All titles screening:
'At Home among Strangers': A 1974 Soviet film starring Yuri Bogatyryov and Anatoly Solonitsyn and directed by Nikita Mikhalkov. Some hail it as the most significant of films. Like many Soviet films of the period, it was mainly in color, but had certain short scenes in black and white.
'Dersu Uzala': A 1975 Soviet-Japanese co-production film directed by Akira Kurosawa, his first non-Japanese-language film and his first and only 70mm film.
'Office Romance': A Soviet comedy film directed by Eldar Ryazanov. It was filmed at Mosfilm and released in 1977. Office Romance was a box office success, the leader of Soviet film distribution in 1978 and still enjoys wide popularity in the former Soviet republics.
'Uncle Vanya': A 1970 film adaptation of the Anton Chekhov play of the same title and directed by Andrey Konchalovskiy.

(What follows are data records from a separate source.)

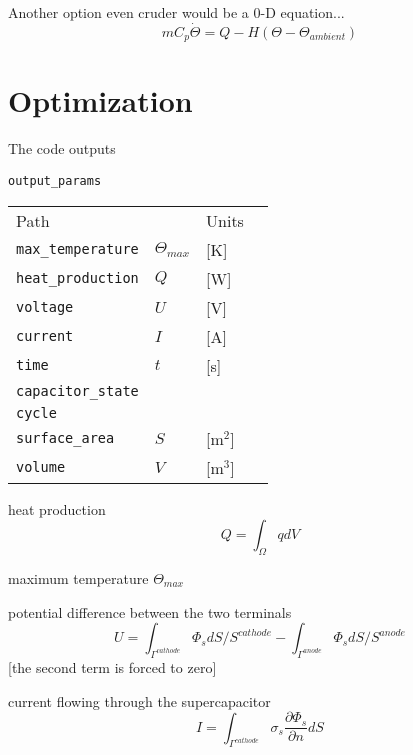 \documentclass[10pt, oneside]{article}   	%
\begin{document}
Another option even cruder would be a 0-D equation...
\begin{equation}
m C_p \dot{\Theta} = Q - H (\Theta - \Theta_{ambient})
\end{equation}

\newpage
\section{Optimization}

The code outputs

\texttt{output\_params} \\
{\footnotesize
\begin{tabular}{llll}
Path                      &     & Units \\
\texttt{max\_temperature} & $\Theta_{max}$ & [K] \\
\texttt{heat\_production} & $Q$ & [W] \\
\texttt{voltage}          & $U$ & [V] \\
\texttt{current}          & $I$ & [A] \\
\texttt{time}             & $t$ & [s] \\
\texttt{capacitor\_state} \\
\texttt{cycle}            \\
\texttt{surface\_area}    & $S$ & [m$^2$] \\
\texttt{volume}           & $V$ & [m$^3$] \\
\end{tabular}
}

heat production
\begin{equation}
Q = \int_\Omega q dV
\end{equation}

maximum temperature $\Theta_{max}$

potential difference between the two terminals
\begin{equation}
U = \int_{\Gamma^{cathode}} \Phi_s dS / S^{cathode} 
- \int_{\Gamma^{anode}} \Phi_s dS / S^{anode}
\end{equation}
[the second term is forced to zero]

current flowing through the supercapacitor
\begin{equation}
I = \int_{\Gamma^{cathode}} \sigma_s \frac{\partial \Phi_s}{\partial n} dS
\end{equation}
\end{document}
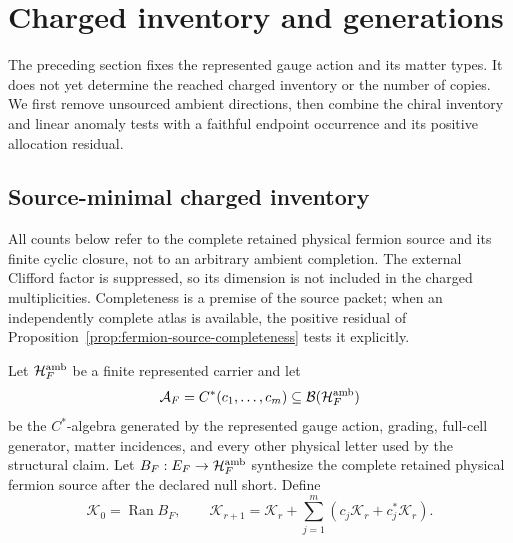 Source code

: \documentclass[11pt]{article}
\numberwithin{equation}{section}
\theoremstyle{definition}
\theoremstyle{remark}
\newcommand{\Ran}{\operatorname{Ran}}
\newcommand{\Hh}{\mathcal H}
\begin{document}
\section{Charged inventory and generations}
\label{sec:charged-matter}

The preceding section fixes the represented gauge action and its matter
types.  It does not yet determine the reached charged inventory or the
number of copies.  We first remove unsourced ambient directions, then
combine the chiral inventory and linear anomaly tests with a faithful
endpoint occurrence and its positive allocation residual.


\subsection{Source-minimal charged inventory}
\label{sec:source-minimal-charged-inventory}

All counts below refer to the complete retained physical fermion source and
its finite cyclic closure, not to an arbitrary ambient completion.  The
external Clifford factor is suppressed, so its dimension is not included in
the charged multiplicities.  Completeness is a premise of the source packet;
when an independently complete atlas is available, the positive residual of
Proposition~\ref{prop:fermion-source-completeness} tests it explicitly.

Let $\Hh_F^{\rm amb}$ be a finite represented carrier and let
\begin{equation}
 \mathcal A_F=C^*(c_1,\ldots,c_m)\subseteq\mathcal B(\Hh_F^{\rm amb})
 \label{eq:fermion-loaded-algebra}
\end{equation}
be the $C^*$-algebra generated by the represented gauge action, grading,
full-cell generator, matter incidences, and every other physical letter used by
the structural claim.  Let
$B_F:E_F\to\Hh_F^{\rm amb}$ synthesize the complete retained physical fermion
source after the declared null short.  Define
\begin{equation}
 \mathcal K_0=\Ran B_F,\qquad
 \mathcal K_{r+1}=\mathcal K_r+
 \sum_{j=1}^m(c_j\mathcal K_r+c_j^*\mathcal K_r).
 \label{eq:fermion-cyclic-filtration}
\end{equation}
\end{document}
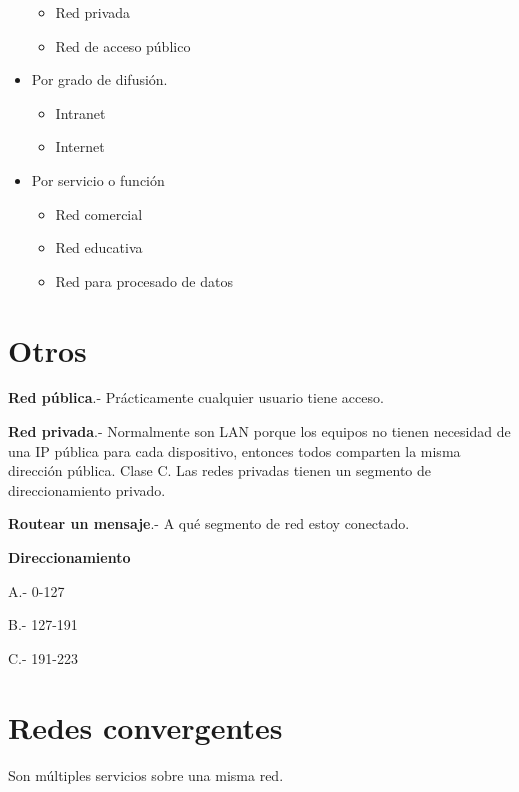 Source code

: \documentclass{article}
\begin{document}
\begin{itemize}
		\begin{itemize}
			\item
			Red privada
			\item
			Red de acceso público
		\end{itemize}
	\item
		Por grado de difusión.

		\begin{itemize}
			\item
			Intranet
			\item
			Internet
		\end{itemize}
	\item
		Por servicio o función

		\begin{itemize}
			\item
			Red comercial
			\item
			Red educativa
			\item
			Red para procesado de datos
		\end{itemize}
\end{itemize}

\section{Otros}

\textbf{Red pública}.- Prácticamente cualquier usuario tiene acceso.
\vspace{1em}

\textbf{Red privada}.- Normalmente son LAN porque los equipos no tienen necesidad
de una IP pública para cada dispositivo, entonces todos comparten la misma
dirección pública. Clase C. Las redes privadas tienen un segmento de
direccionamiento privado.
\vspace{1em}

\textbf{Routear un mensaje}.- A qué segmento de red estoy conectado.
\vspace{1em}

\textbf{Direccionamiento}
\vspace{1em}

A.- 0-127

B.- 127-191

C.- 191-223

\section{Redes convergentes}

Son múltiples servicios sobre una misma red.
\vspace{1em}
\end{document}
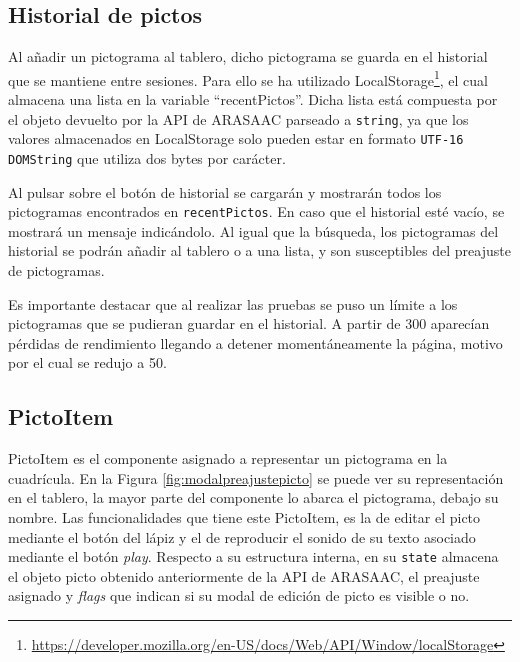 \subsection{Historial de pictos}

Al añadir un pictograma al tablero, dicho pictograma se guarda en el historial que se mantiene entre sesiones. Para ello se ha utilizado LocalStorage\footnote{\url{https://developer.mozilla.org/en-US/docs/Web/API/Window/localStorage}}, el cual almacena una lista en la variable “recentPictos”. Dicha lista está compuesta por el objeto devuelto por la API de ARASAAC parseado a \texttt{string}, ya que los valores almacenados en LocalStorage solo pueden estar en formato \texttt{UTF-16 DOMString} que utiliza dos bytes por carácter.

Al pulsar sobre el botón de historial se cargarán y mostrarán todos los pictogramas encontrados en \texttt{recentPictos}. En caso que el historial esté vacío, se mostrará un mensaje indicándolo. Al igual que la búsqueda, los pictogramas del historial se podrán añadir al tablero o a una lista, y son susceptibles del preajuste de pictogramas.

Es importante destacar que al realizar las pruebas se puso un límite a los pictogramas que se pudieran guardar en el historial. A partir de 300 aparecían pérdidas de rendimiento llegando a detener momentáneamente la página, motivo por el cual se redujo a 50.

\subsection{PictoItem}

PictoItem es el componente asignado a representar un pictograma en la cuadrícula. En la Figura \ref{fig:modalpreajustepicto} se puede ver su representación en el tablero, la mayor parte del componente lo abarca el pictograma, debajo su nombre. Las funcionalidades que tiene este PictoItem, es la de editar el picto mediante el botón del lápiz y el de reproducir el sonido de su texto asociado mediante el botón \textit{play}. Respecto a su estructura interna, en su \texttt{state} almacena el objeto picto obtenido anteriormente de la API de ARASAAC, el preajuste asignado y \textit{flags} que indican si su modal de edición de  picto es visible o no. 


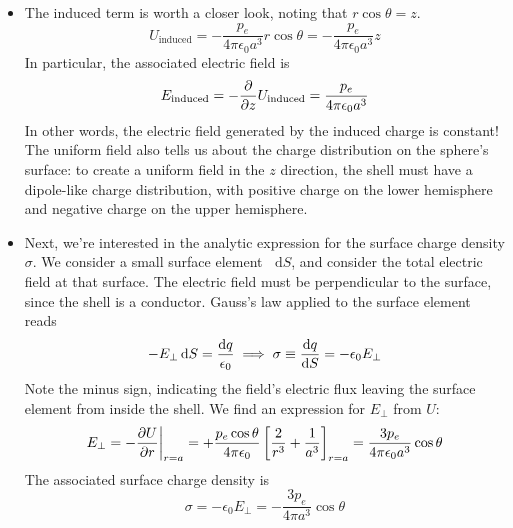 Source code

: \documentclass[11pt, a4paper]{article}
\newcommand{\diff}{\mathop{}\!\mathrm{d}} %
\newcommand{\ee}{\epsilon_{0}}  %
\begin{document}
\begin{itemize}
	\item The induced term is worth a closer look, noting that $ r\cos \theta = z $. 
	\begin{equation*}
		U_{\text{induced}} = -\frac{p_{e}}{4\pi \ee a^{3}}r\cos \theta = -\frac{p_{e}}{4\pi \ee a^{3}}z
	\end{equation*}
	In particular, the associated electric field is
	\begin{equation*}
		E_{\text{induced}} = -\pdv{z}U_{\text{induced}} = \frac{p_{e}}{4\pi \ee a^{3}}
	\end{equation*}
	In other words, the electric field generated by the induced charge is constant! The uniform field also tells us about the charge distribution on the sphere's surface: to create a uniform field in the $ z $ direction, the shell must have a dipole-like charge distribution, with positive charge on the lower hemisphere and negative charge on the upper hemisphere. 
	
	\item Next, we're interested in the analytic expression for the surface charge density $ \sigma $. We consider a small surface element $ \diff S $, and consider the total electric field at that surface. The electric field must be perpendicular to the surface, since the shell is a conductor. Gauss's law applied to the surface element reads
	\begin{equation*}
		- E_{\perp} \diff S = \frac{\diff q}{\ee} \implies \sigma \equiv \dv{q}{S} = -\ee E_{\perp}
	\end{equation*}
	Note the minus sign, indicating the field's electric flux leaving the surface element from inside the shell. We find an expression for $ E_{\perp} $ from $ U $:
	\begin{equation*}
		E_{\perp} = -\pdv{U}{r}\bigg|_{r = a} = + \frac{p_{e}\cos \theta}{4\pi \ee}\left[\frac{2}{r^{3}} + \frac{1}{a^{3}}\right]_{r = a} = \frac{3p_{e}}{4\pi \ee a^{3}} \cos \theta
	\end{equation*}
	The associated surface charge density is
	\begin{equation*}
		\sigma = -\ee E_{\perp} = -\frac{3p_{e}}{4\pi a^{3}} \cos \theta
	\end{equation*}
	
	
\end{itemize}
\end{document}
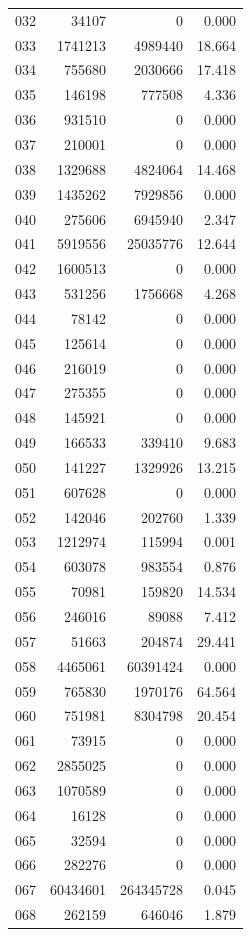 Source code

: \documentclass[anonymous,notoc]{gmcm2026}
\begin{document}
\begin{longtable}{lrrr}
032 & 34107 & 0 & 0.000 \\
033 & 1741213 & 4989440 & 18.664 \\
034 & 755680 & 2030666 & 17.418 \\
035 & 146198 & 777508 & 4.336 \\
036 & 931510 & 0 & 0.000 \\
037 & 210001 & 0 & 0.000 \\
038 & 1329688 & 4824064 & 14.468 \\
039 & 1435262 & 7929856 & 0.000 \\
040 & 275606 & 6945940 & 2.347 \\
041 & 5919556 & 25035776 & 12.644 \\
042 & 1600513 & 0 & 0.000 \\
043 & 531256 & 1756668 & 4.268 \\
044 & 78142 & 0 & 0.000 \\
045 & 125614 & 0 & 0.000 \\
046 & 216019 & 0 & 0.000 \\
047 & 275355 & 0 & 0.000 \\
048 & 145921 & 0 & 0.000 \\
049 & 166533 & 339410 & 9.683 \\
050 & 141227 & 1329926 & 13.215 \\
051 & 607628 & 0 & 0.000 \\
052 & 142046 & 202760 & 1.339 \\
053 & 1212974 & 115994 & 0.001 \\
054 & 603078 & 983554 & 0.876 \\
055 & 70981 & 159820 & 14.534 \\
056 & 246016 & 89088 & 7.412 \\
057 & 51663 & 204874 & 29.441 \\
058 & 4465061 & 60391424 & 0.000 \\
059 & 765830 & 1970176 & 64.564 \\
060 & 751981 & 8304798 & 20.454 \\
061 & 73915 & 0 & 0.000 \\
062 & 2855025 & 0 & 0.000 \\
063 & 1070589 & 0 & 0.000 \\
064 & 16128 & 0 & 0.000 \\
065 & 32594 & 0 & 0.000 \\
066 & 282276 & 0 & 0.000 \\
067 & 60434601 & 264345728 & 0.045 \\
068 & 262159 & 646046 & 1.879 \\

\end{longtable}
\end{document}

'Stalker': A 1979 Soviet science fiction art film directed by Andrei Tarkovsky with a screenplay written by Boris and Arkady Strugatsky, loosely based on their novel Roadside Picnic (1972). The film combines elements of science fiction with dramatic philosophical and psychological themes.
'The Rider Named Death': A 2004 movie directed by Karen Shakhazarov. In pre-Soviet Russia, Boris Savinkov leads a terrorist faction of Socialist-Revolutionary Party members responsible for the deaths of governors and ministers.
'Walking the Streets of Moscow': A 1964 Soviet film directed by Georgiy Daneliya. The film premiered at the 1964 Cannes Film Festival and won a prize for the work of cameraman Vadim Yusov, best known for his subsequent collaboration with Andrei Tarkovsky.